_AIM OF THE TASK_: Restate every entry word for word.

_Stored data_:
··········
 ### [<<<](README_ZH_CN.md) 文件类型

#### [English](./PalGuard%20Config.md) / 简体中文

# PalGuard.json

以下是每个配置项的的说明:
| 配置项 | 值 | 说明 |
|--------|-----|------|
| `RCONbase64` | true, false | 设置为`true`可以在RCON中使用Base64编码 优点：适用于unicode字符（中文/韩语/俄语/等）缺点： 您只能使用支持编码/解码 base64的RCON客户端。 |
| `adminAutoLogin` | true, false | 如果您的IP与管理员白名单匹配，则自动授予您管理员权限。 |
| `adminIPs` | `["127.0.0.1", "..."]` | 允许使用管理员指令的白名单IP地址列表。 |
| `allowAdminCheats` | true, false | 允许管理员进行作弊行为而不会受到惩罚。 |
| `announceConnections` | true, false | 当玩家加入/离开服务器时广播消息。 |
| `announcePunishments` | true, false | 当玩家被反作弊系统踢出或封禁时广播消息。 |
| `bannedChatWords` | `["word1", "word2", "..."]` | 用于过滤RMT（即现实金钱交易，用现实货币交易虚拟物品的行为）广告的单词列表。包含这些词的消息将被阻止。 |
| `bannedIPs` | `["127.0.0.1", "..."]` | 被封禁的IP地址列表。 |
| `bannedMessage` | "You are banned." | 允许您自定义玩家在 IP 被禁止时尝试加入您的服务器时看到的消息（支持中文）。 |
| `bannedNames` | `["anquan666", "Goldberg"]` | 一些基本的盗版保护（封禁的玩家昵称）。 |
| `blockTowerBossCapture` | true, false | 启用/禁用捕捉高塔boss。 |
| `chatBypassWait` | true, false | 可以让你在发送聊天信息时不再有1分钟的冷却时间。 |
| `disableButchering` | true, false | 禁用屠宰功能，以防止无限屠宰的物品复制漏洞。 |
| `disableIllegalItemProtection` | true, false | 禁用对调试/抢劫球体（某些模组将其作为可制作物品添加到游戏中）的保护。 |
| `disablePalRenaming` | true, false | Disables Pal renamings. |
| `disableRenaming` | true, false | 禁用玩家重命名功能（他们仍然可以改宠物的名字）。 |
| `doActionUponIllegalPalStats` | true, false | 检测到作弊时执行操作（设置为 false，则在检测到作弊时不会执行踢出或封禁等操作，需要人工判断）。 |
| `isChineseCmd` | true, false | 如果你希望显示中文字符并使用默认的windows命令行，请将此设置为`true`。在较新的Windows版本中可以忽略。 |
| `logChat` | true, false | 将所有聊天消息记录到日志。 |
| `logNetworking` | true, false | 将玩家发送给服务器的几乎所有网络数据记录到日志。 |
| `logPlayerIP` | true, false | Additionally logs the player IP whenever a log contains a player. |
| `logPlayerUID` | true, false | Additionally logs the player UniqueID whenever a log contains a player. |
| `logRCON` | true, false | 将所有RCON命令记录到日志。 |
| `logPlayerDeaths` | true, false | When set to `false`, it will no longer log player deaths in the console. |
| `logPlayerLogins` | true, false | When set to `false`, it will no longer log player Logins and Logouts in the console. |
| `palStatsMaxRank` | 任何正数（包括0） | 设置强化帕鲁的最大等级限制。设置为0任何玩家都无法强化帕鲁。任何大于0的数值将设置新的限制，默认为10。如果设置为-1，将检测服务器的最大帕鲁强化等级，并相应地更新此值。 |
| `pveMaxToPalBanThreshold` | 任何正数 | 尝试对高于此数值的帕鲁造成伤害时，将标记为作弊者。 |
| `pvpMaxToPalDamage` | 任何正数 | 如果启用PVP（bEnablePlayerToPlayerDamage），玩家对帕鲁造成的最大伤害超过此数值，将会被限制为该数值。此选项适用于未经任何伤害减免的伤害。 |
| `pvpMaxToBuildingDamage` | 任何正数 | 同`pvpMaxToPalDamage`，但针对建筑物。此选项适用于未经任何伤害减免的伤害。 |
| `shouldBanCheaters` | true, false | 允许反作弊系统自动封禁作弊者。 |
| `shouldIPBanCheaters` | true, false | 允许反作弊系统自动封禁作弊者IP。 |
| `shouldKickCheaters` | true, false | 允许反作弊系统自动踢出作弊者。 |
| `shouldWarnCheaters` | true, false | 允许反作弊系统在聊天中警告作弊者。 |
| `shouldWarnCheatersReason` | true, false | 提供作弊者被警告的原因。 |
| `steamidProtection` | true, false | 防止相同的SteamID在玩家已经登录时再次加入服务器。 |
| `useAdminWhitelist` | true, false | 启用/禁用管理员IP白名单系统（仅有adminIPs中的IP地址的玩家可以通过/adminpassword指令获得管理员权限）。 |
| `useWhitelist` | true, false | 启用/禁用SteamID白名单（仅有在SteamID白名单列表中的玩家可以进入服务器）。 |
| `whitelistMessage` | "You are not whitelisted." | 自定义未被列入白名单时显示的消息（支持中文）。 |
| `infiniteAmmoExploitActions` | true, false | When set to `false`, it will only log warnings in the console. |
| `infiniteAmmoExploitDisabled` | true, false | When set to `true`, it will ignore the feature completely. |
··········
_ANSWER TO THE PROBLEM_:
 ### [<<<](README_ZH_CN.md) 文件类型

#### [English](./PalGuard%20Config.md) / 简体中文

# PalGuard.json

以下是每个配置项的的说明:
| 配置项 | 值 | 说明 |
|--------|-----|------|
| `RCONbase64` | true, false | 设置为`true`可以在RCON中使用Base64编码 优点：适用于unicode字符（中文/韩语/俄语/等）缺点： 您只能使用支持编码/解码 base64的RCON客户端。 |
| `adminAutoLogin` | true, false | 如果您的IP与管理员白名单匹配，则自动授予您管理员权限。 |
| `adminIPs` | `["127.0.0.1", "..."]` | 允许使用管理员指令的白名单IP地址列表。 |
| `allowAdminCheats` | true, false | 允许管理员进行作弊行为而不会受到惩罚。 |
| `announceConnections` | true, false | 当玩家加入/离开服务器时广播消息。 |
| `announcePunishments` | true, false | 当玩家被反作弊系统踢出或封禁时广播消息。 |
| `bannedChatWords` | `["word1", "word2", "..."]` | 用于过滤RMT（即现实金钱交易，用现实货币交易虚拟物品的行为）广告的单词列表。包含这些词的消息将被阻止。 |
| `bannedIPs` | `["127.0.0.1", "..."]` | 被封禁的IP地址列表。 |
| `bannedMessage` | "You are banned." | 允许您自定义玩家在 IP 被禁止时尝试加入您的服务器时看到的消息（支持中文）。 |
| `bannedNames` | `["anquan666", "Goldberg"]` | 一些基本的盗版保护（封禁的玩家昵称）。 |
| `blockTowerBossCapture` | true, false | 启用/禁用捕捉高塔boss。 |
| `chatBypassWait` | true, false | 可以让你在发送聊天信息时不再有1分钟的冷却时间。 |
| `disableButchering` | true, false | 禁用屠宰功能，以防止无限屠宰的物品复制漏洞。 |
| `disableIllegalItemProtection` | true, false | 禁用对调试/抢劫球体（某些模组将其作为可制作物品添加到游戏中）的保护。 |
| `disablePalRenaming` | true, false | Disables Pal renamings. |
| `disableRenaming` | true, false | 禁用玩家重命名功能（他们仍然可以改宠物的名字）。 |
| `doActionUponIllegalPalStats` | true, false | 检测到作弊时执行操作（设置为 false，则在检测到作弊时不会执行踢出或封禁等操作，需要人工判断）。 |
| `isChineseCmd` | true, false | 如果你希望显示中文字符并使用默认的windows命令行，请将此设置为`true`。在较新的Windows版本中可以忽略。 |
| `logChat` | true, false | 将所有聊天消息记录到日志。 |
| `logNetworking` | true, false | 将玩家发送给服务器的几乎所有网络数据记录到日志。 |
| `logPlayerIP` | true, false | Additionally logs the player IP whenever a log contains a player. |
| `logPlayerUID` | true, false | Additionally logs the player UniqueID whenever a log contains a player. |
| `logRCON` | true, false | 将所有RCON命令记录到日志。 |
| `logPlayerDeaths` | true, false | When set to `false`, it will no longer log player deaths in the console. |
| `logPlayerLogins` | true, false | When set to `false`, it will no longer log player Logins and Logouts in the console. |
| `palStatsMaxRank` | 任何正数（包括0） | 设置强化帕鲁的最大等级限制。设置为0任何玩家都无法强化帕鲁。任何大于0的数值将设置新的限制，默认为10。如果设置为-1，将检测服务器的最大帕鲁强化等级，并相应地更新此值。 |
| `pveMaxToPalBanThreshold` | 任何正数 | 尝试对高于此数值的帕鲁造成伤害时，将标记为作弊者。 |
| `pvpMaxToPalDamage` | 任何正数 | 如果启用PVP（bEnablePlayerToPlayerDamage），玩家对帕鲁造成的最大伤害超过此数值，将会被限制为该数值。此选项适用于未经任何伤害减免的伤害。 |
| `pvpMaxToBuildingDamage` | 任何正数 | 同`pvpMaxToPalDamage`，但针对建筑物。此选项适用于未经任何伤害减免的伤害。 |
| `shouldBanCheaters` | true, false | 允许反作弊系统自动封禁作弊者。 |
| `shouldIPBanCheaters` | true, false | 允许反作弊系统自动封禁作弊者IP。 |
| `shouldKickCheaters` | true, false | 允许反作弊系统自动踢出作弊者。 |
| `shouldWarnCheaters` | true, false | 允许反作弊系统在聊天中警告作弊者。 |
| `shouldWarnCheatersReason` | true, false | 提供作弊者被警告的原因。 |
| `steamidProtection` | true, false | 防止相同的SteamID在玩家已经登录时再次加入服务器。 |
| `useAdminWhitelist` | true, false | 启用/禁用管理员IP白名单系统（仅有adminIPs中的IP地址的玩家可以通过/adminpassword指令获得管理员权限）。 |
| `useWhitelist` | true, false | 启用/禁用SteamID白名单（仅有在SteamID白名单列表中的玩家可以进入服务器）。 |
| `whitelistMessage` | "You are not whitelisted." | 自定义未被列入白名单时显示的消息（支持中文）。 |
| `infiniteAmmoExploitActions` | true, false | When set to `false`, it will only log warnings in the console. |
| `infiniteAmmoExploitDisabled` | true, false | When set to `true`, it will ignore the feature completely. |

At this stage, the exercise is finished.